Grabado de Fernando Evangelio
Dejó las gafas a un lado de la mesa y se frotó los ojos
mientras ocultaba un leve bostezo. Parpadeó en un par de ocasiones buscando
centrar su vista en aquel enigmático hombre que estaba frente a él, narrándole
el relato más inverosímil que jamás había escuchado. Por un momento, todos sus
pensamientos navegaron por los posos del café que reposaba sobre la mesa, a
escasos centímetros de su nariz.
—Las
órdenes del Capitán Montesinos eran claras; batirse en retirada y llegar al punto de encuentro
antes de que cayera la noche. Nos dirigimos a las montañas como alma que
llevaba el diablo mientras los disparos silbaban a nuestras espaldas, dejando
atrás los cuerpos mutilados de nuestros compañeros. Podíamos escuchar sus
gritos y plegarias. Algunos sollozaban, otros lloraban abiertamente suplicando
por sus seres queridos. Fue horrible. —agachó la cabeza.

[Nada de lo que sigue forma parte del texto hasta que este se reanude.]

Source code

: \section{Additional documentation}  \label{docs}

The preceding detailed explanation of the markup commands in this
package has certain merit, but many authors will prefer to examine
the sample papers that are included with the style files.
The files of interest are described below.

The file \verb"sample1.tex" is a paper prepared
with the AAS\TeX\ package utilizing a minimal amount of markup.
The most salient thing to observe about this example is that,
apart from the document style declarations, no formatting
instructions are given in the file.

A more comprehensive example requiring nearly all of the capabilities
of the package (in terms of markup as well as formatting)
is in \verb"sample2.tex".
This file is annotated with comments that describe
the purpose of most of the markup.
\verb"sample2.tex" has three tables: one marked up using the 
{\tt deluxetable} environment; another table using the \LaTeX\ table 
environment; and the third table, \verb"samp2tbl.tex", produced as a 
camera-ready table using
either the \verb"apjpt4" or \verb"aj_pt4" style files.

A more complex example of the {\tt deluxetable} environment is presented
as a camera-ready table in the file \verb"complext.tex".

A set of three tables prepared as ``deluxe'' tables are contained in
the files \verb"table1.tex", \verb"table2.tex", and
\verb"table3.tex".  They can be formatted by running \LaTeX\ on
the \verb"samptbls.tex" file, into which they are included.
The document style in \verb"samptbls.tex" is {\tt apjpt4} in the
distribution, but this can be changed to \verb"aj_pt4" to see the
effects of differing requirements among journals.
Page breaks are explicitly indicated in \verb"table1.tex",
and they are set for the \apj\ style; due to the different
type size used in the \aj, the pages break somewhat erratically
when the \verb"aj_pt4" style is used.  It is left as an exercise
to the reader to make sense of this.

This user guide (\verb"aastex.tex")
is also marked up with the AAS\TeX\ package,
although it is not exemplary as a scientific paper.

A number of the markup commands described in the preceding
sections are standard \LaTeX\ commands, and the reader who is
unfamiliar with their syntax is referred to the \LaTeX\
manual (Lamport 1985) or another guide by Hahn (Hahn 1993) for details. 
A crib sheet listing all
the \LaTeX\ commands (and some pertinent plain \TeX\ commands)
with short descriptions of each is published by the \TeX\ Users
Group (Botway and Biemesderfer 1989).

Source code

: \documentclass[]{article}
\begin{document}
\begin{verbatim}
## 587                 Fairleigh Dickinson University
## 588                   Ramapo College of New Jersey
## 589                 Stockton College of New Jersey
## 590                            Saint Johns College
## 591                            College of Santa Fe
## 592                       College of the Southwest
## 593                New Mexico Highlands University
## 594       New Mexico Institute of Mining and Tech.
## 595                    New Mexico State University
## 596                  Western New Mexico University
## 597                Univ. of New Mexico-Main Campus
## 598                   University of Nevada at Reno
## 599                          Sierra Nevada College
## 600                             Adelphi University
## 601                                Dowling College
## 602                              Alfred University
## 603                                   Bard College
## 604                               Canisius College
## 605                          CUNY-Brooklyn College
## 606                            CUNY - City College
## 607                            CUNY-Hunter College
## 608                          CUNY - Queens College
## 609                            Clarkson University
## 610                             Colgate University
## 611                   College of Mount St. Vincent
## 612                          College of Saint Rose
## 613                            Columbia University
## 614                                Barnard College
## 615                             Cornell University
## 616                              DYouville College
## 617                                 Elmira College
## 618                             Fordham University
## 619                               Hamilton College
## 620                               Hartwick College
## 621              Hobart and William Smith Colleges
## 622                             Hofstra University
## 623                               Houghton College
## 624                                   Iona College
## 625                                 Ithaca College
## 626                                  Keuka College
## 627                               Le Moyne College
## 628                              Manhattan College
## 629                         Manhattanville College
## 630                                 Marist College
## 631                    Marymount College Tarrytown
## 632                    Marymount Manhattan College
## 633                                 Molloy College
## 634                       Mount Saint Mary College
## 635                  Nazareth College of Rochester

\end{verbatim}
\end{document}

— ¿Recuerda cuántos eran?— preguntó el sargento
de policía.
—Realmente no estoy seguro, supongo que cinco,
quizás seis. Sé que Vázquez estaba allí, corría a mi lado antes de que lo
perdiera de vista. Y Sevilla debió quedarse rezagado, ya que minutos antes lo
escuché anunciar la retirada —hizo una breve pausa. —Y también estaban Martínez
y Orihuela—añadió rascándose la coronilla.
—Puede usted continuar cuando quiera – solicitó
el agente tras un silencio incómodo.
—Los truenos, cada vez menos pausados entre sí,
nos advertían que la tormenta ya estaba allí. Estábamos extenuados, tras varias
horas sin parar de caminar a paso ligero en dirección a la cumbre, me vi
obligado a apoyarme en un árbol para tomar algo de aire. Cuando recuperé el
aliento, grité los nombres de mis compañeros uno por uno para localizar su
posición, pero ninguno respondió a mi llamada. Eché mano para coger un
cigarrillo, pero el paquete estaba vacío. ¿Tendría usted un cigarrillo?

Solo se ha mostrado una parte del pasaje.